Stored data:
::::::::::
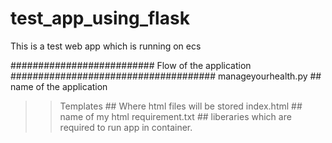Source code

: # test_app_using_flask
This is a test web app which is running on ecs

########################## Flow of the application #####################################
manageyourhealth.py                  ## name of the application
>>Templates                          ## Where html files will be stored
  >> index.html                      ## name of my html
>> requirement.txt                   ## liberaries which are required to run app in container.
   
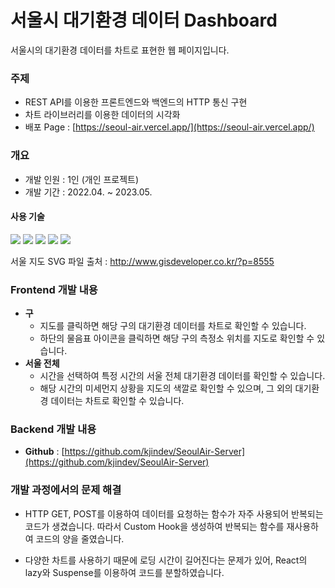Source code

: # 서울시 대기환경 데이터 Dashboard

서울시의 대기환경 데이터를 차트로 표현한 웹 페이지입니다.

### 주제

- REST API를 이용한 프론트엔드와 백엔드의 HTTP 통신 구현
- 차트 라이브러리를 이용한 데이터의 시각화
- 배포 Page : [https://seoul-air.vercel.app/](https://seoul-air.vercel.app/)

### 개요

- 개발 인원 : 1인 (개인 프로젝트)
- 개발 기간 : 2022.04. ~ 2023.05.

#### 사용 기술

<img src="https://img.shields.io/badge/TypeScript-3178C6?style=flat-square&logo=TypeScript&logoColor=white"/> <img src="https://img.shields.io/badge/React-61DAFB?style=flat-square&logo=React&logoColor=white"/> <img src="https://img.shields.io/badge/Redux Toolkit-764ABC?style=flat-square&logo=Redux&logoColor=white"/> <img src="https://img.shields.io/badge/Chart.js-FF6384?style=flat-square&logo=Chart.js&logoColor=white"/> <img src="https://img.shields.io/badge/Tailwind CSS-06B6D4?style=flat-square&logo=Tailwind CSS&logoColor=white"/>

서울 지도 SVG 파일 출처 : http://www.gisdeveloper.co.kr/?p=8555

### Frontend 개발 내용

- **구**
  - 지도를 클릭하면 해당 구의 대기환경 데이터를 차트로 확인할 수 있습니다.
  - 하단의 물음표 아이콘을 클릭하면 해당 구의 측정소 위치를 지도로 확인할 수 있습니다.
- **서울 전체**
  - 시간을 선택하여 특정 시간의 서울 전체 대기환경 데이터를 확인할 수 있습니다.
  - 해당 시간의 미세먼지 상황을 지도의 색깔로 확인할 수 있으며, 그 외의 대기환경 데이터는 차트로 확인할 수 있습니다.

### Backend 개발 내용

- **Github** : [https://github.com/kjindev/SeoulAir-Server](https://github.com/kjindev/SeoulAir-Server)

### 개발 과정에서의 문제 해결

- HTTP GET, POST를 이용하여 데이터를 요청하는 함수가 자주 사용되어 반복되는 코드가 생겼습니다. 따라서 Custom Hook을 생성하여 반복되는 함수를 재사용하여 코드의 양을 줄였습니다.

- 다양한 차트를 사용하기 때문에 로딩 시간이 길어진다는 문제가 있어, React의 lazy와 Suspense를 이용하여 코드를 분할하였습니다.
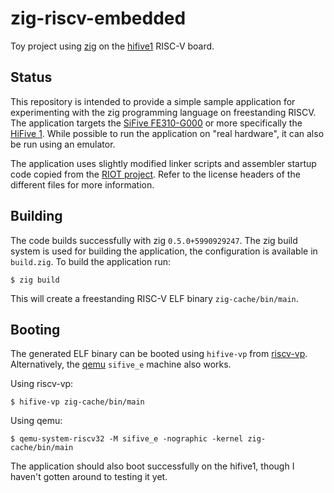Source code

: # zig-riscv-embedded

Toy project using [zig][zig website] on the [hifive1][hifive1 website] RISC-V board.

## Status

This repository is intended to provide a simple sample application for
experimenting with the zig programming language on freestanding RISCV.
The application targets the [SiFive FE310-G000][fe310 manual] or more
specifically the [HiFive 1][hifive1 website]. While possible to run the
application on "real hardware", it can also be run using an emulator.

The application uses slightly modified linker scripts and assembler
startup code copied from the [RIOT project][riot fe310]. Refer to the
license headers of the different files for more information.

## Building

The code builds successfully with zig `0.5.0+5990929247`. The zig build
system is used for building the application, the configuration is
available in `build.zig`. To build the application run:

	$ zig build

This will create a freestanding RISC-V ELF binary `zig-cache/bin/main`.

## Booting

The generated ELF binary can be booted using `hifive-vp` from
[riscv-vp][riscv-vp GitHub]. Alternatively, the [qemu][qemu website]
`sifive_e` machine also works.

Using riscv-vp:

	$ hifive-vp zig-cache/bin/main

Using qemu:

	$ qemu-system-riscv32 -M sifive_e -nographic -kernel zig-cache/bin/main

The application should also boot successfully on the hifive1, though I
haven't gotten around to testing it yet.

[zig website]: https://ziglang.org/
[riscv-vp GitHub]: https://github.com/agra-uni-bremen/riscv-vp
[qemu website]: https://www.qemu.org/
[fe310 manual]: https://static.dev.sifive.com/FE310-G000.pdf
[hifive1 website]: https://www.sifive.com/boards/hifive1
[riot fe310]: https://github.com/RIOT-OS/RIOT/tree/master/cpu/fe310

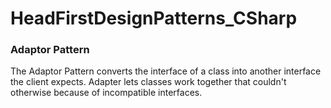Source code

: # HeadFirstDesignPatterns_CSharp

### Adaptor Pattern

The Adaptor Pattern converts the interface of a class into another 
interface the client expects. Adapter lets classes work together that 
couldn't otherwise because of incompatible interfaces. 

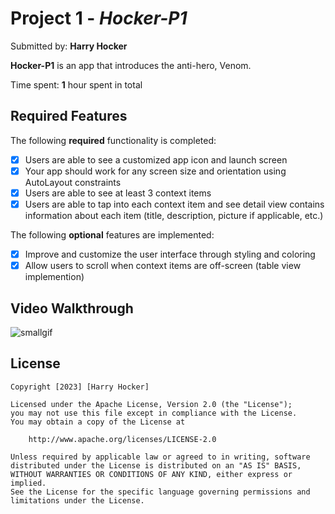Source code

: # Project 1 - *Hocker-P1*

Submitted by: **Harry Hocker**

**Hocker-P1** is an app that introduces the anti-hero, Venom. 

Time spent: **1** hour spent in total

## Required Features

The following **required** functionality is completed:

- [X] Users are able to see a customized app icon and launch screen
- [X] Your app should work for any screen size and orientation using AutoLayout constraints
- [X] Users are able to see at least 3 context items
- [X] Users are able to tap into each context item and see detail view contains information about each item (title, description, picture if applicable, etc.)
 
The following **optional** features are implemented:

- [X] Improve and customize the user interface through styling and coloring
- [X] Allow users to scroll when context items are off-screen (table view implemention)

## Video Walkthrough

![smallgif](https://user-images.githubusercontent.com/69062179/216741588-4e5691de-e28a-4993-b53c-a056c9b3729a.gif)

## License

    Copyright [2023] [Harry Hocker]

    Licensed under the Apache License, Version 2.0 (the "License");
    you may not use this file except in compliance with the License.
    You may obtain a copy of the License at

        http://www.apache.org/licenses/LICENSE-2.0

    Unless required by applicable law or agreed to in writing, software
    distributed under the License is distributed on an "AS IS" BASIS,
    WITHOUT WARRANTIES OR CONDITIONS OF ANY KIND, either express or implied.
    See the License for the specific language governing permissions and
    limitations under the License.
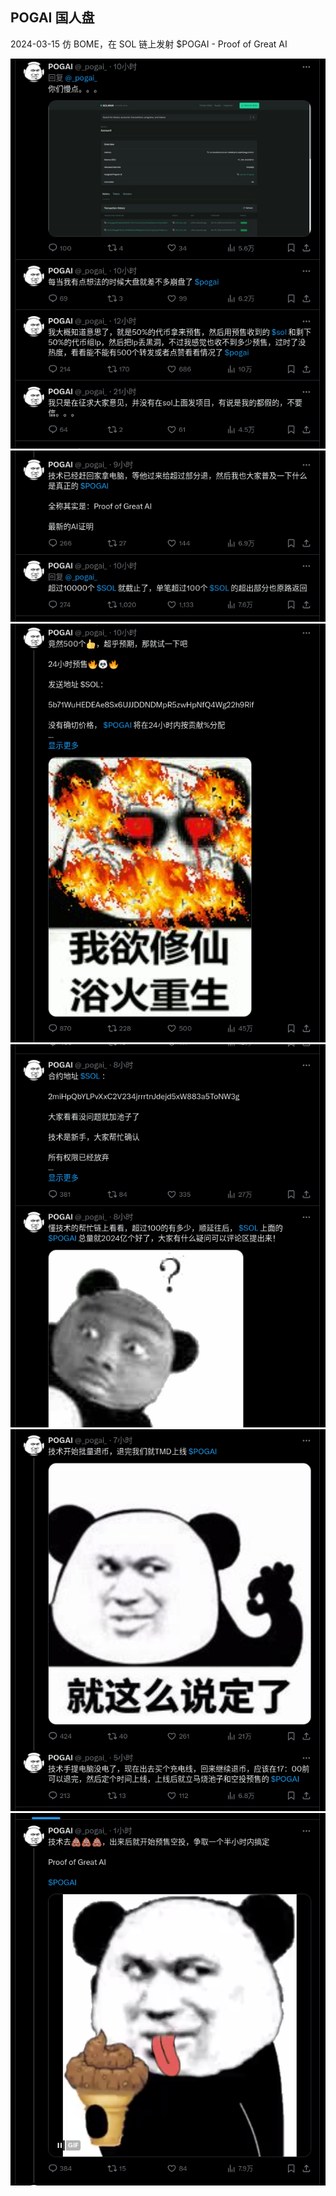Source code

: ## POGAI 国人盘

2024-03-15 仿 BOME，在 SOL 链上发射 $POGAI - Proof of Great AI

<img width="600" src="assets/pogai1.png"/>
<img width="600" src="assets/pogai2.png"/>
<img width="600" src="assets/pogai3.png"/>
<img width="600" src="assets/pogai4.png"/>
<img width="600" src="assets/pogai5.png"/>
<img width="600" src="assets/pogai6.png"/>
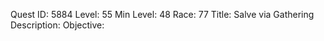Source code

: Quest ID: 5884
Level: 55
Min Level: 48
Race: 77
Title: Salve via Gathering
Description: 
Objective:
::::::::::
The answer must be every line of the data that contains the word "binary".

### Solved problem
This will create a freestanding RISC-V ELF binary `zig-cache/bin/main`.
The generated ELF binary can be booted using `hifive-vp` from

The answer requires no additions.